■ Source texts of formatted documents ■
┄┄┄┄┄┄┄┄┄┄┄┄┄┄┄┄┄┄┄┄
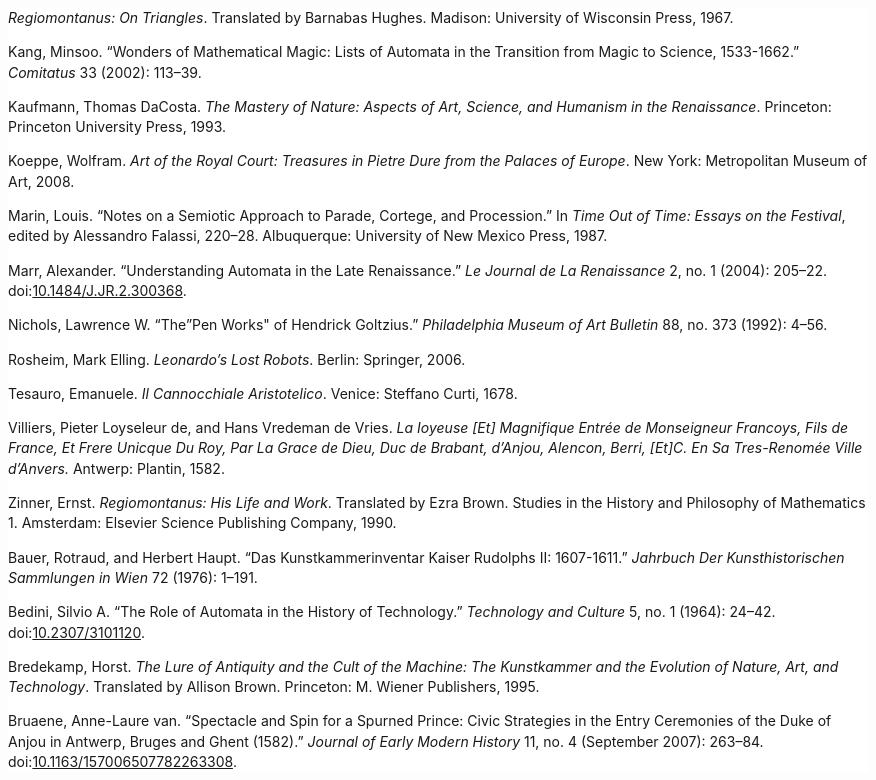 *Regiomontanus: On Triangles*. Translated by Barnabas Hughes. Madison:
University of Wisconsin Press, 1967.

Kang, Minsoo. “Wonders of Mathematical Magic: Lists of Automata in the
Transition from Magic to Science, 1533-1662.” *Comitatus* 33 (2002):
113–39.

Kaufmann, Thomas <span>DaCosta</span>. *The Mastery of Nature: Aspects
of Art, Science, and Humanism in the Renaissance*. Princeton: Princeton
University Press, 1993.

Koeppe, Wolfram. *Art of the Royal Court: Treasures in Pietre Dure from
the Palaces of Europe*. New York: Metropolitan Museum of Art, 2008.

Marin, Louis. “Notes on a Semiotic Approach to Parade, Cortege, and
Procession.” In *Time Out of Time: Essays on the Festival*, edited by
Alessandro Falassi, 220–28. Albuquerque: University of New Mexico Press,
1987.

Marr, Alexander. “Understanding Automata in the Late Renaissance.” *Le
Journal de La Renaissance* 2, no. 1 (2004): 205–22.
doi:[10.1484/J.JR.2.300368](http://dx.doi.org/10.1484/J.JR.2.300368).

Nichols, Lawrence W. “The”Pen Works" of Hendrick Goltzius.”
*Philadelphia Museum of Art Bulletin* 88, no. 373 (1992): 4–56.

Rosheim, Mark Elling. *Leonardo’s Lost Robots*. Berlin: Springer, 2006.

Tesauro, Emanuele. *Il Cannocchiale Aristotelico*. Venice: Steffano
Curti, 1678.

Villiers, Pieter Loyseleur de, and Hans Vredeman de Vries. *La Ioyeuse
[Et] Magnifique Entrée de Monseigneur Francoys, Fils de France, Et Frere
Unicque Du Roy, Par La Grace de Dieu, Duc de Brabant, d’Anjou, Alencon,
Berri, [Et]C. En Sa Tres-Renomée Ville d’Anvers.* Antwerp: Plantin,
1582.

Zinner, Ernst. *Regiomontanus: His Life and Work*. Translated by Ezra
Brown. Studies in the History and Philosophy of Mathematics 1.
Amsterdam: Elsevier Science Publishing Company, 1990.

Bauer, Rotraud, and Herbert Haupt. “Das Kunstkammerinventar Kaiser
Rudolphs II: 1607-1611.” *Jahrbuch Der Kunsthistorischen Sammlungen in
Wien* 72 (1976): 1–191.

Bedini, Silvio A. “The Role of Automata in the History of Technology.”
*Technology and Culture* 5, no. 1 (1964): 24–42.
doi:[10.2307/3101120](http://dx.doi.org/10.2307/3101120).

Bredekamp, Horst. *The Lure of Antiquity and the Cult of the Machine:
The Kunstkammer and the Evolution of Nature, Art, and Technology*.
Translated by Allison Brown. Princeton: M. Wiener Publishers, 1995.

Bruaene, Anne-Laure van. “Spectacle and Spin for a Spurned Prince: Civic
Strategies in the Entry Ceremonies of the Duke of Anjou in Antwerp,
Bruges and Ghent (1582).” *Journal of Early Modern History* 11, no. 4
(September 2007): 263–84.
doi:[10.1163/157006507782263308](http://dx.doi.org/10.1163/157006507782263308).


[^1]: This paper was presented at the 2014 meeting of the Renaissance
[^2]: Grapheus and Scaliger, *La Tresadmirable, Tresmagnificque,
[^3]: Bussels, *Spectacle, Rhetoric and Power*, 11–13.
[^4]: Bruaene, “Spectacle and Spin for a Spurned Prince.”
[^5]: Villiers and Vries, *La Ioyeuse [Et] Magnifique Entrée de
[^6]: Ibid., 32.
[^7]: Bruaene, “Spectacle and Spin for a Spurned Prince,” 270–271.
[^8]: Kaufmann, *The Mastery of Nature*, 136.
[^9]: Ibid., 140–141.
[^10]: On this [painted] board is superimposed a single independent
[^11]: On the opposite side Austria is pictured in the guise of a
[^12]: Bedini, “The Role of Automata in the History of Technology”;
[^13]: Hughes, *Regiomontanus*, 17; Zinner, *Regiomontanus*, 135.
[^14]: Burke, “Meaning and Crisis in the Early Sixteenth Century,” 80.
[^15]: Ibid., 82.
[^16]: For an innovative reconstruction of the mechanical lion as a
[^17]: Kaufmann, *The Mastery of Nature*, 147.
[^18]: Tesauro, *Il Cannocchiale Aristotelico*, 59; Hanafi, *The Monster
[^19]: Marin, “Notes on a Semiotic Approach to Parade, Cortege, and
[^20]: Findlen, “Cabinets, Collecting and Natural Philosophy,” 209–19;
[^21]: Nichols, “The "Pen Works" of Hendrick Goltzius.”
[^22]: Hendrix and Vignau-Wilberg, *"Mira Calligraphiae Monumenta"*.
[^23]: On the significance of *pietre dure*, see Koeppe, *Art of the
[^24]: Daston and Park, *Wonders and the Order of Nature*, 281–286.
[^25]: Video of this piece in action can be seen here:
[^26]: “Ein weiblin von metall, welches mit zwo metalline spangen all
[^27]: A number of extant eighteenth-century mechanical pictures now in
[^28]: This paper was presented at the 2014 meeting of the Renaissance
[^29]: Grapheus and Scaliger, *La Tresadmirable, Tresmagnificque,
[^30]: Bussels, *Spectacle, Rhetoric and Power*, 11–13.
[^31]: Bruaene, “Spectacle and Spin for a Spurned Prince.”
[^32]: Villiers and Vries, *La Ioyeuse [Et] Magnifique Entrée de
[^33]: Ibid., 32.
[^34]: Bruaene, “Spectacle and Spin for a Spurned Prince,” 270–271.
[^35]: Kaufmann, *The Mastery of Nature*, 136.
[^36]: Ibid., 140–141.
[^37]: On this [painted] board is superimposed a single independent
[^38]: On the opposite side Austria is pictured in the guise of a
[^39]: Bedini, “The Role of Automata in the History of Technology”;
[^40]: Hughes, *Regiomontanus*, 17; Zinner, *Regiomontanus*, 135.
[^41]: Burke, “Meaning and Crisis in the Early Sixteenth Century,” 80.
[^42]: Ibid., 82.
[^43]: For an innovative reconstruction of the mechanical lion as a
[^44]: Kaufmann, *The Mastery of Nature*, 147.
[^45]: Tesauro, *Il Cannocchiale Aristotelico*, 59; Hanafi, *The Monster
[^46]: Marin, “Notes on a Semiotic Approach to Parade, Cortege, and
[^47]: Findlen, “Cabinets, Collecting and Natural Philosophy,” 209–19;
[^48]: Nichols, “The”Pen Works" of Hendrick Goltzius.”
[^49]: Hendrix and Vignau-Wilberg, *“Mira Calligraphiae Monumenta”*.
[^50]: On the significance of *pietre dure*, see Koeppe, *Art of the
[^51]: Daston and Park, *Wonders and the Order of Nature*, 281–286.
[^52]: Video of this piece in action can be seen here:
[^53]: “Ein weiblin von metall, welches mit zwo metalline spangen all
[^54]: A number of extant eighteenth-century mechanical pictures now in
┄┄┄┄┄┄┄┄┄┄┄┄┄┄┄┄┄┄┄┄
■ About this exercise ■
The stretch of entries above that starts with the line containing "[^24]: Daston and" and goes on through the line containing "[^44]: Kaufmann, *The" is to be transcribed exactly, and no other line is to be transcribed.

■ Answer to this problem ■
[^24]: Daston and Park, *Wonders and the Order of Nature*, 281–286.
[^25]: Video of this piece in action can be seen here:
[^26]: “Ein weiblin von metall, welches mit zwo metalline spangen all
[^27]: A number of extant eighteenth-century mechanical pictures now in
[^28]: This paper was presented at the 2014 meeting of the Renaissance
[^29]: Grapheus and Scaliger, *La Tresadmirable, Tresmagnificque,
[^30]: Bussels, *Spectacle, Rhetoric and Power*, 11–13.
[^31]: Bruaene, “Spectacle and Spin for a Spurned Prince.”
[^32]: Villiers and Vries, *La Ioyeuse [Et] Magnifique Entrée de
[^33]: Ibid., 32.
[^34]: Bruaene, “Spectacle and Spin for a Spurned Prince,” 270–271.
[^35]: Kaufmann, *The Mastery of Nature*, 136.
[^36]: Ibid., 140–141.
[^37]: On this [painted] board is superimposed a single independent
[^38]: On the opposite side Austria is pictured in the guise of a
[^39]: Bedini, “The Role of Automata in the History of Technology”;
[^40]: Hughes, *Regiomontanus*, 17; Zinner, *Regiomontanus*, 135.
[^41]: Burke, “Meaning and Crisis in the Early Sixteenth Century,” 80.
[^42]: Ibid., 82.
[^43]: For an innovative reconstruction of the mechanical lion as a
[^44]: Kaufmann, *The Mastery of Nature*, 147.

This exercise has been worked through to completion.